While the individual directors' performance was reviewed by the Chairman and the rest
of the Board excluding the Director being evaluated, the Chairman's and Non-Independent
Directors performance was appraised through feedback from Independent Directors.
14. Policy relating to remuneration of Directors, Key Managerial Personnel and other
Employees
In terms of the provisions of section 178 of the Companies Act, 2013 read with the
Companies (Meetings of Board and its Powers) Rules, 2014 and Regulation 19 of SEBI
(Listing Obligations and Disclosure Requirements) Regulations, 2015, the Company duly
constituted a Nomination and Remuneration (N&R) Committee comprising of the following
members: *Mr. Anil Kishorilala Patodia- Chairman, **Mr. Sachchidanand Rajaram Adam, *Mr.
Naveen Kumar Dangayach The Board has, on the recommendation of the Nomination and
Remuneration Committee, framed and adopted the policy for selection and appointment of
Directors, senior
management and their remuneration. The Remuneration Policy is stated in the Corporate
Governance Report which forms part of this Report. The policy lays down criteria for
selection of directors and senior management such as expertise, experience and integrity
of the directors, independent nature of the Directors, personal and professional standing,
diversity of the Board etc.
During the year, the Committee met three times in the year on 31.10.2019, 23.01.2020
and 04.02.2020. All committee members have attended all the meetings during the year under
review.
* Mr. Anil Kishorilal Patodia and Mr. Naveen Kumar Dangayach resigned on 27th June,
2020 due to expiry of their term and Damodar Chunilal Trivedi was appointed as an
Additional Director in the category of Independent Director of the Company to be
regularized at ensuing Annual General Meeting
**The Member of the Committee, Mr. Sachchidanand Rajaram Adam, was appointed additional
director as on 14.11.2018, was regularized in Annual General Meeting which was held on
30.09.2019.
The Reconstituted Nomination and Remuneration Committee consists of the following
member as on 27.06.2020:
1. Mr. Damodar Chunilal Trivedi |
- Chairman |
2. Mr. Paresh Mulji Kariya |
- Member |
3. Mr. Sachidanand Rajaram Adam |
- Member |
15. Statutory Auditors
Pursuant to the provisions of Section 139 of the Companies Act, 2013 and the Companies
(Audit and Auditors) Rules, 2014.,M/s Agrawal Jain & Gupta, Chartered Accountants, the
Statutory Auditors of the Company, hold office upto the conclusion of the 42nd Annual
General Meeting. However, their appointment as Statutory Auditors of the Company is
subject to ratification by the Members at every Annual General Meeting. The Company has
received a certificate from the above Auditors to the effect that if their appointment is
ratified, it would be in accordance with the provisions of Section 141 of the Companies
Act, 2013.
16. Auditors Report
The Auditors Report to the Members on the Accounts of the Company for the financial
year ended March 31, 2020 does not contain any qualifications, reservations or adverse
remarks.
17. Details of Fraud Reported by Auditors
There were no frauds which are reported to have been committed by employees or officers
of the Company. The statutory auditors of the Company have vide their report of even date
confirmed that no fraud by the Company and no material fraud on the Company has been
noticed or reported during the year.
18. Secretarial Auditors
Mr. Ruchil Gandhi, of M/s. Ruchil Gandhi & Associates, Company Secretaries was
appointed to conduct the secretarial audit of the Company for FY 2019-20 as required under
section 204 of the Companies Act, 2013 and rules thereunder. The secretarial audit report
for FY 2019-20 forms the part of the annual report as Annexure III of the Board's report.

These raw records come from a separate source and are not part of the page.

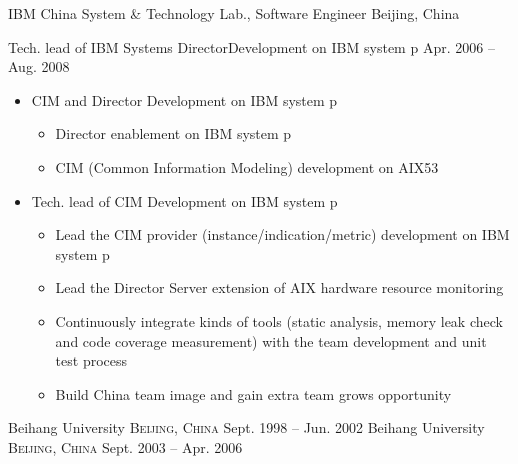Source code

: \documentclass[10pt,letterpaper]{article}
\begin{document}
\headedsection 
{IBM China System \& Technology Lab., Software Engineer}
{Beijing, China} {

\headedsubsection %
{Tech. lead of IBM Systems Director\texttrademark Development on IBM system p}
{Apr. 2006 -- Aug. 2008}
{
    \begin{itemize}
        \item CIM and Director Development on IBM system p
    \begin{itemize}
\item Director enablement on IBM system p
\item CIM (Common Information Modeling) development on AIX53
    \end{itemize}
\item Tech. lead of CIM Development on IBM system p
    \begin{itemize}
        \item Lead the CIM provider (instance/indication/metric) development on
    IBM system p
\item Lead the Director Server extension of AIX hardware resource
    monitoring
\item Continuously integrate kinds of tools (static analysis, memory leak
    check and code coverage measurement) with the team development and unit
    test process
\item Build China team image and gain extra team grows opportunity
    \end{itemize}
    \end{itemize}


}
}

\spacedhrule{-0.2em}{-0.4em} %



\headedsection %
{Beihang University}
{\textsc{Beijing, China}} {
 {Sept. 1998 -- Jun. 2002} {}
}
\headedsection
{Beihang University}
{\textsc{Beijing, China}} {
    {Sept. 2003 -- Apr. 2006} {}
}
\end{document}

The Secretarial Audit Report does not contain any material qualification, reservation
or adverse remark.
19. Audit Committee
As on 31.03.2020, the Company has an Audit Committee comprising of the following three
NonExecutive and Independent Directors:
*Mr. Anil Kishorilala Patodia - Chairman
**Mr. Sachchidanand Rajaram Adam - Member *Mr. Naveen Kumar Dangayach - Member
During the year under review, the Board has accepted all the recommendation of the
Audit Committee. During the year, the Committee met for 5 times in the year on 17.05.2019,
13.08.2019, 31.10.2019 14.11.2019 and 04.02.2020. All committee members have attended all
the meetings during the year under review.
* Mr. Anil Kishorilal Patodia and Mr. Naveen Kumar Dangayach resigned on 27th June,
2020 due to expiry of their term and Damodar Chunilal Trivedi was appointed as an
Additional Director in the category of Independent Director of the Company to be
regularized at ensuing Annual General Meeting.
**The Member of the Committee, Mr. Sachchidanand
Rajaram Adam, was appointed additional director as on 14.11.2018, was regularized in
Annual General Meeting which was held on 30.09.2019.
The Reconstituted Audit Committee consists of the following member as on 27.06.2020:
1. Mr. Damodar Chunilal Trivedi |
- Chairma |
2. Mr. Paresh Mulji Kariya |
- Member |
3. Mr. Sachidanand Rajaram Adam |
- Member |
20. Internal Financial Control
The Internal Financial Controls with reference to financial statements as designed and
implemented by the Company are adequate. Further Directors have personally overview the
adequacy of internal controls.
During the year under review, no material or serious observation has been received from
the Internal Auditors of the Company for inefficiency or inadequacy of such controls.
21. Vigil Mechanism for Directors and Employee
In Compliance with the provisions of Section 179(9) of the Companies Act, 2013 read
with Regulation 22 of the erstwhile SEBI (Listing Obligations and Disclosure Requirements)
Regulations, 2015, the Board of Directors of the Company has adopted a Whistle Blower
Policy as a vigil mechanism for directors and employees of the Company. The Whistle Blower
Policy is disclosed on the Company's website www.wwtechnology.in
22. Risk Management Framework
Pursuant to SEBI Listing Regulations, the Company has prepared Risk Management
Framework for identifying and evaluating various major business risks faced by the
Company. Risk Management Framework aims to lay down the procedure for risk assessment and
risk minimization. Risk Management Framework is prepared to ensure internal controls and
effectively respond to any changes in the business environment so as to achieve high
degree of business performance, limit any negative impact on its working and avail of
benefits arising out of any business opportunities.
The audit committee has additional oversight in the area of financial risks and
controls.
23. Familiarization Programme for Independent Directors
Regulation 25(7) of SEBI (Listing Obligations and
Disclosure Requirements) Regulations, 2015 and Schedule IV of the Companies Act, 2013
mandates the Company to familiarize the Independent Directors with the Company by
conducting training programmes. During the year, the Board members were regularly apprised
with the overview of the Company and its operations by the Senior Management team.
Additionally, the Board Members are provided with all necessary documents/ reports and
internal policies to enable them to familiarise with the Company's procedures and
practices and keep themselves abreast of the latest corporate, regulatory and industry
developments.
24. Material changes and commitment affecting the financial position of the company
occurred between the end of the financial year to which this financial statements relate
and the date of the report
No material changes and commitments affecting the financial position of the company
occurred between the end of the financial year to which this financial statements relate
and date of this report.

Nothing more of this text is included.